Besinnung gestaltet von Dr. Reinhold Reck
zum Lichterzeichen – Schweigegang am 06.12.2015


„Macht hoch die Tür, die Tor macht weit, es kommt der Herr der Herrlichkeit“ – für die Einweihung der neuen Kirche im Königsberger Stadtteil Altross­garten schrieb Pastor Georg Weissel dieses bis heute bekannte Lied. Am 2. Advent – den haben wir ja heut auch – am 2. Advent 1623 öffneten sich die Türen der neuen Kirche und die Gemeinde zog unter den Klängen dieses Liedes ein.


„Macht hoch die Tür, die Tor macht weit.“ So haben sie also damals – 1623 – fast 400 Jahre ist es her – in Königsberg gesungen. Alle freuten sich, dass sie nun im Stadtteil eine eigene Kirche hatten. Vor allem die Bewohner im nahen Armen- und Pflege­heim. Denn für die war der Weg zum Dom zu weit.

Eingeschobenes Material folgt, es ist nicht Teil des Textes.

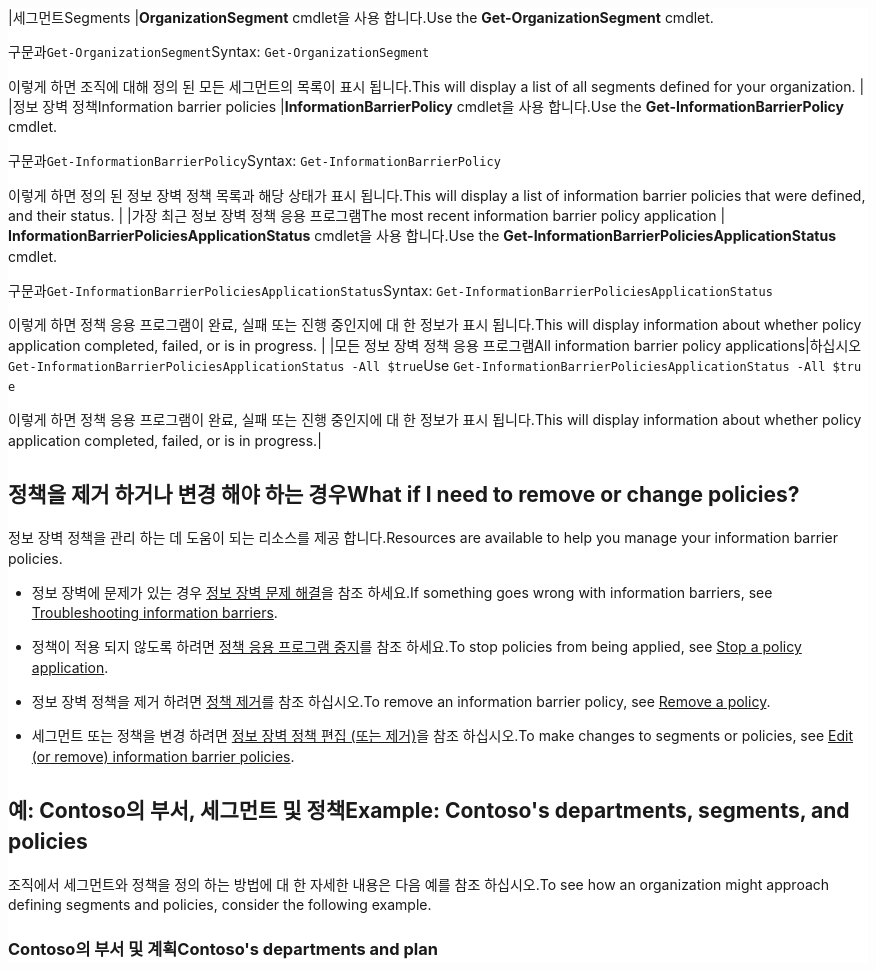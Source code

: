 |<span data-ttu-id="439d4-315">세그먼트</span><span class="sxs-lookup"><span data-stu-id="439d4-315">Segments</span></span>     |<span data-ttu-id="439d4-316">**OrganizationSegment** cmdlet을 사용 합니다.</span><span class="sxs-lookup"><span data-stu-id="439d4-316">Use the **Get-OrganizationSegment** cmdlet.</span></span><p><span data-ttu-id="439d4-317">구문과`Get-OrganizationSegment`</span><span class="sxs-lookup"><span data-stu-id="439d4-317">Syntax: `Get-OrganizationSegment`</span></span> <p><span data-ttu-id="439d4-318">이렇게 하면 조직에 대해 정의 된 모든 세그먼트의 목록이 표시 됩니다.</span><span class="sxs-lookup"><span data-stu-id="439d4-318">This will display a list of all segments defined for your organization.</span></span>         |
|<span data-ttu-id="439d4-319">정보 장벽 정책</span><span class="sxs-lookup"><span data-stu-id="439d4-319">Information barrier policies</span></span>     |<span data-ttu-id="439d4-320">**InformationBarrierPolicy** cmdlet을 사용 합니다.</span><span class="sxs-lookup"><span data-stu-id="439d4-320">Use the **Get-InformationBarrierPolicy** cmdlet.</span></span> <p> <span data-ttu-id="439d4-321">구문과`Get-InformationBarrierPolicy`</span><span class="sxs-lookup"><span data-stu-id="439d4-321">Syntax: `Get-InformationBarrierPolicy`</span></span> <p><span data-ttu-id="439d4-322">이렇게 하면 정의 된 정보 장벽 정책 목록과 해당 상태가 표시 됩니다.</span><span class="sxs-lookup"><span data-stu-id="439d4-322">This will display a list of information barrier policies that were defined, and their status.</span></span>       |
|<span data-ttu-id="439d4-323">가장 최근 정보 장벽 정책 응용 프로그램</span><span class="sxs-lookup"><span data-stu-id="439d4-323">The most recent information barrier policy application</span></span>     | <span data-ttu-id="439d4-324">**InformationBarrierPoliciesApplicationStatus** cmdlet을 사용 합니다.</span><span class="sxs-lookup"><span data-stu-id="439d4-324">Use the **Get-InformationBarrierPoliciesApplicationStatus** cmdlet.</span></span> <p><span data-ttu-id="439d4-325">구문과`Get-InformationBarrierPoliciesApplicationStatus`</span><span class="sxs-lookup"><span data-stu-id="439d4-325">Syntax: `Get-InformationBarrierPoliciesApplicationStatus`</span></span><p>    <span data-ttu-id="439d4-326">이렇게 하면 정책 응용 프로그램이 완료, 실패 또는 진행 중인지에 대 한 정보가 표시 됩니다.</span><span class="sxs-lookup"><span data-stu-id="439d4-326">This will display information about whether policy application completed, failed, or is in progress.</span></span>       |
|<span data-ttu-id="439d4-327">모든 정보 장벽 정책 응용 프로그램</span><span class="sxs-lookup"><span data-stu-id="439d4-327">All information barrier policy applications</span></span>|<span data-ttu-id="439d4-328">하십시오`Get-InformationBarrierPoliciesApplicationStatus -All $true`</span><span class="sxs-lookup"><span data-stu-id="439d4-328">Use `Get-InformationBarrierPoliciesApplicationStatus -All $true`</span></span><p><span data-ttu-id="439d4-329">이렇게 하면 정책 응용 프로그램이 완료, 실패 또는 진행 중인지에 대 한 정보가 표시 됩니다.</span><span class="sxs-lookup"><span data-stu-id="439d4-329">This will display information about whether policy application completed, failed, or is in progress.</span></span>|



## <a name="what-if-i-need-to-remove-or-change-policies"></a><span data-ttu-id="439d4-330">정책을 제거 하거나 변경 해야 하는 경우</span><span class="sxs-lookup"><span data-stu-id="439d4-330">What if I need to remove or change policies?</span></span>

<span data-ttu-id="439d4-331">정보 장벽 정책을 관리 하는 데 도움이 되는 리소스를 제공 합니다.</span><span class="sxs-lookup"><span data-stu-id="439d4-331">Resources are available to help you manage your information barrier policies.</span></span>

- <span data-ttu-id="439d4-332">정보 장벽에 문제가 있는 경우 [정보 장벽 문제 해결](information-barriers-troubleshooting.md)을 참조 하세요.</span><span class="sxs-lookup"><span data-stu-id="439d4-332">If something goes wrong with information barriers, see [Troubleshooting information barriers](information-barriers-troubleshooting.md).</span></span>

- <span data-ttu-id="439d4-333">정책이 적용 되지 않도록 하려면 [정책 응용 프로그램 중지](information-barriers-edit-segments-policies.md#stop-a-policy-application)를 참조 하세요.</span><span class="sxs-lookup"><span data-stu-id="439d4-333">To stop policies from being applied, see [Stop a policy application](information-barriers-edit-segments-policies.md#stop-a-policy-application).</span></span>

- <span data-ttu-id="439d4-334">정보 장벽 정책을 제거 하려면 [정책 제거](information-barriers-edit-segments-policies.md#remove-a-policy)를 참조 하십시오.</span><span class="sxs-lookup"><span data-stu-id="439d4-334">To remove an information barrier policy, see [Remove a policy](information-barriers-edit-segments-policies.md#remove-a-policy).</span></span>

- <span data-ttu-id="439d4-335">세그먼트 또는 정책을 변경 하려면 [정보 장벽 정책 편집 (또는 제거)](information-barriers-edit-segments-policies.md)을 참조 하십시오.</span><span class="sxs-lookup"><span data-stu-id="439d4-335">To make changes to segments or policies, see [Edit (or remove) information barrier policies](information-barriers-edit-segments-policies.md).</span></span>

## <a name="example-contosos-departments-segments-and-policies"></a><span data-ttu-id="439d4-336">예: Contoso의 부서, 세그먼트 및 정책</span><span class="sxs-lookup"><span data-stu-id="439d4-336">Example: Contoso's departments, segments, and policies</span></span>

<span data-ttu-id="439d4-337">조직에서 세그먼트와 정책을 정의 하는 방법에 대 한 자세한 내용은 다음 예를 참조 하십시오.</span><span class="sxs-lookup"><span data-stu-id="439d4-337">To see how an organization might approach defining segments and policies, consider the following example.</span></span>

### <a name="contosos-departments-and-plan"></a><span data-ttu-id="439d4-338">Contoso의 부서 및 계획</span><span class="sxs-lookup"><span data-stu-id="439d4-338">Contoso's departments and plan</span></span>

Nur einer hatte ‘was auszusetzen: Der Kaufmann Sturgis. Kurz zuvor hatte er ein schönes Haus gekauft, nicht weit vom Armen- und Pflegeheim. Direkt an seinem Gartenzaun entlang verlief der schmale Fußweg, den die Leute vom Heim be­nutzten, wenn sie in die Stadt oder in die Kirche gehen wollten.


Den wohlhabenden Kaufmann störte der Anblick der armseligen Leute – und da kaufte er kurzerhand die Wiese, über die der Weg führte. Er ließ einen Zaun bauen mit einem prächtigen Tor und ver­schloss es. Auf der anderen Seite der Wiese, in Richtung Stadt, ließ er für sich selbst eine kleine Pforte offen. Den Armenhäuslern aber war der Weg nun versperrt; sie mussten einen großen Umweg gehen. Da baten sie ihren Pastor um Hilfe.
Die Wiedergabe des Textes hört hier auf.